**What you will do:**
Extract every line of the material that holds the string "SwiftUI".

**Provided entries:**
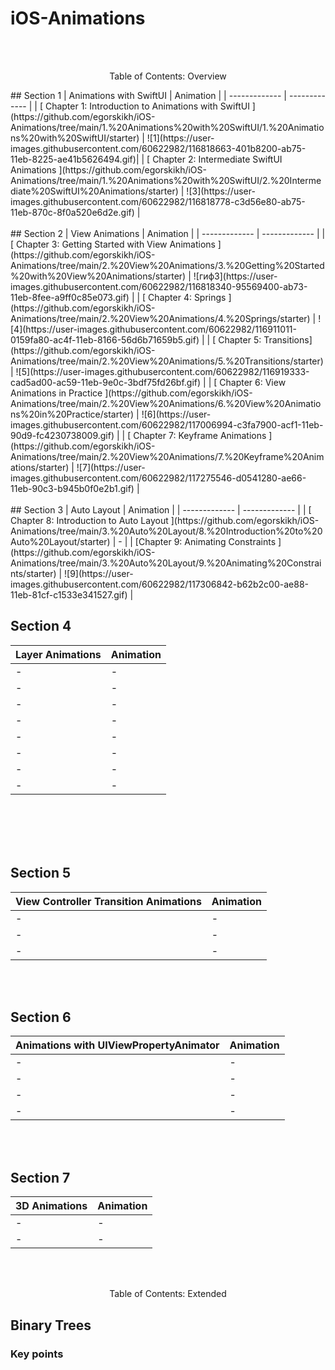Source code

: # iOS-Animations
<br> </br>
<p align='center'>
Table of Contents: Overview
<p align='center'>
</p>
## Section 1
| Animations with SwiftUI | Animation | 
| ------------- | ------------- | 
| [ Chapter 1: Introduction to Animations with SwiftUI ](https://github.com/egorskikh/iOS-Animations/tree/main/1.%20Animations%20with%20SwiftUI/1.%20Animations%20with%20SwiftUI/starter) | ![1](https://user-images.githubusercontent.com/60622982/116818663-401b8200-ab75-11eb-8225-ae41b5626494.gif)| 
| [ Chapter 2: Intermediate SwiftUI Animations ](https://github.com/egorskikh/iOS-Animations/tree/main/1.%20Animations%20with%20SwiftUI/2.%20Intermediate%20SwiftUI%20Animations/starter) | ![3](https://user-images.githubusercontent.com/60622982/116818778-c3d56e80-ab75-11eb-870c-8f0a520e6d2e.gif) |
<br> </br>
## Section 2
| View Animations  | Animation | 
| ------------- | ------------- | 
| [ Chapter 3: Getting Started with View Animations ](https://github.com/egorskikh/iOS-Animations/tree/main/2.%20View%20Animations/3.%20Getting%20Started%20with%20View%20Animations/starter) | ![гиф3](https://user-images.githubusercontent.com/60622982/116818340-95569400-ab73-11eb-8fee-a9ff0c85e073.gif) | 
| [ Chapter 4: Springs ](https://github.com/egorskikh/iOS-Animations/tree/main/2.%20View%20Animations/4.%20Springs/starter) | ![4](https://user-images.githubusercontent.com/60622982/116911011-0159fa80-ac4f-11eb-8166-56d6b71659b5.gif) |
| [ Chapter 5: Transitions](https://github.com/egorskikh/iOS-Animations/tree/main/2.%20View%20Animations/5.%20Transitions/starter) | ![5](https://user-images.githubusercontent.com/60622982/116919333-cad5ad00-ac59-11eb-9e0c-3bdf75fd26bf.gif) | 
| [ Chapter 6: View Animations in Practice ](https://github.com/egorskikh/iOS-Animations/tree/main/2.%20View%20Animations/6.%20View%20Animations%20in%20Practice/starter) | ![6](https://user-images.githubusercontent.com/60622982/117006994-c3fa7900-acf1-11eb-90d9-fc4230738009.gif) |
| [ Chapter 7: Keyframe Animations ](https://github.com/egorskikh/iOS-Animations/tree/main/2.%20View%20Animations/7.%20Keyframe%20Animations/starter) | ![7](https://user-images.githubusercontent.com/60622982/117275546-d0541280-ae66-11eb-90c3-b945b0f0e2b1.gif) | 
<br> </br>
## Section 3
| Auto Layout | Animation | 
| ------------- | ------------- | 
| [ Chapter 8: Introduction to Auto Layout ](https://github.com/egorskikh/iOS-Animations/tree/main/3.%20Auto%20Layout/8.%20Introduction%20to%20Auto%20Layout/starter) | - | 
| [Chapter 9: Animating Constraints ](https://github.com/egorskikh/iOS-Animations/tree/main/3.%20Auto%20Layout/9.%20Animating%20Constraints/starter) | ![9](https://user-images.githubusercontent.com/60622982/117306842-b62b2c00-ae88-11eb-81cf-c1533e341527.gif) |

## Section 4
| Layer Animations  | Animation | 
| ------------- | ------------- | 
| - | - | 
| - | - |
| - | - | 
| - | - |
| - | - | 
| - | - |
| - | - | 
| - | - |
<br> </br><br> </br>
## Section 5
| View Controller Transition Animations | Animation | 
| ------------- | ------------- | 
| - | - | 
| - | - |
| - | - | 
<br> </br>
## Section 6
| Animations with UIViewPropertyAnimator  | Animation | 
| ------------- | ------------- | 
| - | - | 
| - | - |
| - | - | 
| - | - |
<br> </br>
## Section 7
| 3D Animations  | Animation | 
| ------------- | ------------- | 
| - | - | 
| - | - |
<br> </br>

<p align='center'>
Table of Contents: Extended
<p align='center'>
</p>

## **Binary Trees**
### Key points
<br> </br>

**Solution:**
| Animations with SwiftUI | Animation | 
| [ Chapter 1: Introduction to Animations with SwiftUI ](https://github.com/egorskikh/iOS-Animations/tree/main/1.%20Animations%20with%20SwiftUI/1.%20Animations%20with%20SwiftUI/starter) | ![1](https://user-images.githubusercontent.com/60622982/116818663-401b8200-ab75-11eb-8225-ae41b5626494.gif)| 
| [ Chapter 2: Intermediate SwiftUI Animations ](https://github.com/egorskikh/iOS-Animations/tree/main/1.%20Animations%20with%20SwiftUI/2.%20Intermediate%20SwiftUI%20Animations/starter) | ![3](https://user-images.githubusercontent.com/60622982/116818778-c3d56e80-ab75-11eb-870c-8f0a520e6d2e.gif) |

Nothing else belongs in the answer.